Aim of the task
What is needed is a copy of each line in the listing below that contains "your".

(Information supplied begins)

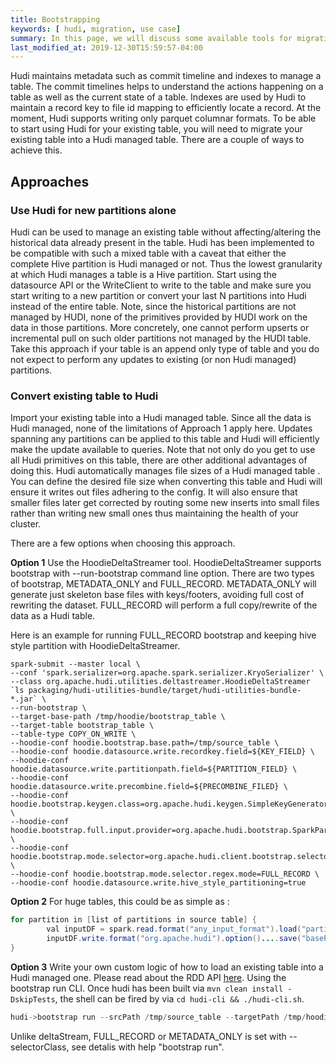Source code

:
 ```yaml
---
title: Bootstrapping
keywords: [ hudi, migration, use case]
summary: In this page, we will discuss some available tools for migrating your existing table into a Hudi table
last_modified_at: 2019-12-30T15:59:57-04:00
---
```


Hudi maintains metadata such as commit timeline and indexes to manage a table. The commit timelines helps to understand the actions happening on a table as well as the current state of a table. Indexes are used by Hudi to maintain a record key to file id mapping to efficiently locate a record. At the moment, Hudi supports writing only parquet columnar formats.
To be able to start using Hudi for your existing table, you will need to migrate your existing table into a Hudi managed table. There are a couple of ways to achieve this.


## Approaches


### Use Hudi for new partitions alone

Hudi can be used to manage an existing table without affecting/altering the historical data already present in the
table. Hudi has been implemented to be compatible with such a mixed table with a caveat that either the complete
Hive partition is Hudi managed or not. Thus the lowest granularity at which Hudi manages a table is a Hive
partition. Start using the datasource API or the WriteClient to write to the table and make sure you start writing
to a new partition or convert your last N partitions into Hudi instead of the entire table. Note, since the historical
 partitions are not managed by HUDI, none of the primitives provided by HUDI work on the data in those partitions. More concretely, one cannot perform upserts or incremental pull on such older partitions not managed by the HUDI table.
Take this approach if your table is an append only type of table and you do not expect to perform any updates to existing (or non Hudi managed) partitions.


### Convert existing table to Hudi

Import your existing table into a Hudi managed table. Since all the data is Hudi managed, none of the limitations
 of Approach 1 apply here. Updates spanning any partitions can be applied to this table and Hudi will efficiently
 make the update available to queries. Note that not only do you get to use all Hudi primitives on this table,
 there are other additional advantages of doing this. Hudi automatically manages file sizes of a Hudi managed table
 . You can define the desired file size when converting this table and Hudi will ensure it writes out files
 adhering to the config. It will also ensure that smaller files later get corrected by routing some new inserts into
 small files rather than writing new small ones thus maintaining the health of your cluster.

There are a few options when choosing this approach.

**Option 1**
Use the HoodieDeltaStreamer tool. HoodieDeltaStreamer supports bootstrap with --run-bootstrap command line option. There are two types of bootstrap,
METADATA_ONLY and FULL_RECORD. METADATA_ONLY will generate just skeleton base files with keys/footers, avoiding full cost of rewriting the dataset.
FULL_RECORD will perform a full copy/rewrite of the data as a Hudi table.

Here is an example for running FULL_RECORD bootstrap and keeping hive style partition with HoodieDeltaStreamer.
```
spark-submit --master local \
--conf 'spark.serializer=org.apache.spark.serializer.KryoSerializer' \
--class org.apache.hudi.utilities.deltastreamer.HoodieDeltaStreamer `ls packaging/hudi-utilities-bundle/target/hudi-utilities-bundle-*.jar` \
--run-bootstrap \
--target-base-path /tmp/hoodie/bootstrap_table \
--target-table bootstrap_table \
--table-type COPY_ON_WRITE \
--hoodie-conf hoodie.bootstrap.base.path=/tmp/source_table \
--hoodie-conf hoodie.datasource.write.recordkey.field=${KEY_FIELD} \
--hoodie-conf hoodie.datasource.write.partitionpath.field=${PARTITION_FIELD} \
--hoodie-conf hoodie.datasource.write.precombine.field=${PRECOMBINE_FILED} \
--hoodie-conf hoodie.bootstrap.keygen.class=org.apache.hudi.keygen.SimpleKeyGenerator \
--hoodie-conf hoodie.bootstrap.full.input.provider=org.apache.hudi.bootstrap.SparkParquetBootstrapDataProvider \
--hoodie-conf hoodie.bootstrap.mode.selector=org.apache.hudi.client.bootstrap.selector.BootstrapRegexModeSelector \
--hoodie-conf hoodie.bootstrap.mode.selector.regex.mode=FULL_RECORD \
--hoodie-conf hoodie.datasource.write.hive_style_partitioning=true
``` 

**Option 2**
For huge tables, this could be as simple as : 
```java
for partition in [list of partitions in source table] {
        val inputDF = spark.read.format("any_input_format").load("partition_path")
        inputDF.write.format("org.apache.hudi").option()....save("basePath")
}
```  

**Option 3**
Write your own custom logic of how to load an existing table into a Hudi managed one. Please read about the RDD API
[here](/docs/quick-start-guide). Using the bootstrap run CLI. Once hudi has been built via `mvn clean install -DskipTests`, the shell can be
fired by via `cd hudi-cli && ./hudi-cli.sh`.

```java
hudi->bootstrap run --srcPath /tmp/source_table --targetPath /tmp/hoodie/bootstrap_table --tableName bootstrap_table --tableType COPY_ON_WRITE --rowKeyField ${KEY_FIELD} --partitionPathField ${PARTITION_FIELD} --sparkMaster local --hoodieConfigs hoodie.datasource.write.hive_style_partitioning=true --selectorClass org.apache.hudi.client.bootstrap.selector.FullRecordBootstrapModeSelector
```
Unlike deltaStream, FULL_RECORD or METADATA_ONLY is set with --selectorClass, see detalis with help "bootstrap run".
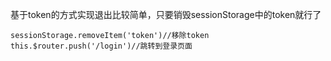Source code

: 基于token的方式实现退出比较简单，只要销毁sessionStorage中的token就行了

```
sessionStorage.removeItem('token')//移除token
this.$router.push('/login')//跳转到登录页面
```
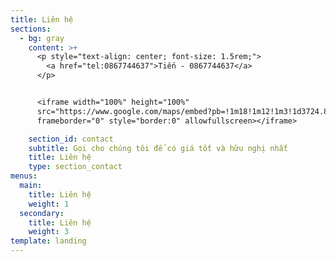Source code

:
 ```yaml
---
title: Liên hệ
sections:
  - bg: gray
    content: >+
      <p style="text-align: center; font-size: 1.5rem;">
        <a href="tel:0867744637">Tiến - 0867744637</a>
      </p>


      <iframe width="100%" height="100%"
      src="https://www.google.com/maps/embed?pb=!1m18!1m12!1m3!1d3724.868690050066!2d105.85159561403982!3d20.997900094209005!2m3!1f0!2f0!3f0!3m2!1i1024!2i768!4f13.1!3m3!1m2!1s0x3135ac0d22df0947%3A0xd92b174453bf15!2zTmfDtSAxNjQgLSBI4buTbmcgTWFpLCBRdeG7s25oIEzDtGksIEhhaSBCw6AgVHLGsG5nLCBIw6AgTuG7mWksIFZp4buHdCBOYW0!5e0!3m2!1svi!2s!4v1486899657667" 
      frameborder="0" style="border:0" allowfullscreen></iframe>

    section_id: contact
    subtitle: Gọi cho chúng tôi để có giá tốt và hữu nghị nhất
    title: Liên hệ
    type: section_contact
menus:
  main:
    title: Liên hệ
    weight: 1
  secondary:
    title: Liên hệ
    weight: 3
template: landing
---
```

(Information supplied ends)

Answer section
summary: In this page, we will discuss some available tools for migrating your existing table into a Hudi table
To be able to start using Hudi for your existing table, you will need to migrate your existing table into a Hudi managed table. There are a couple of ways to achieve this.
to a new partition or convert your last N partitions into Hudi instead of the entire table. Note, since the historical
Take this approach if your table is an append only type of table and you do not expect to perform any updates to existing (or non Hudi managed) partitions.
Import your existing table into a Hudi managed table. Since all the data is Hudi managed, none of the limitations
 small files rather than writing new small ones thus maintaining the health of your cluster.
Write your own custom logic of how to load an existing table into a Hudi managed one. Please read about the RDD API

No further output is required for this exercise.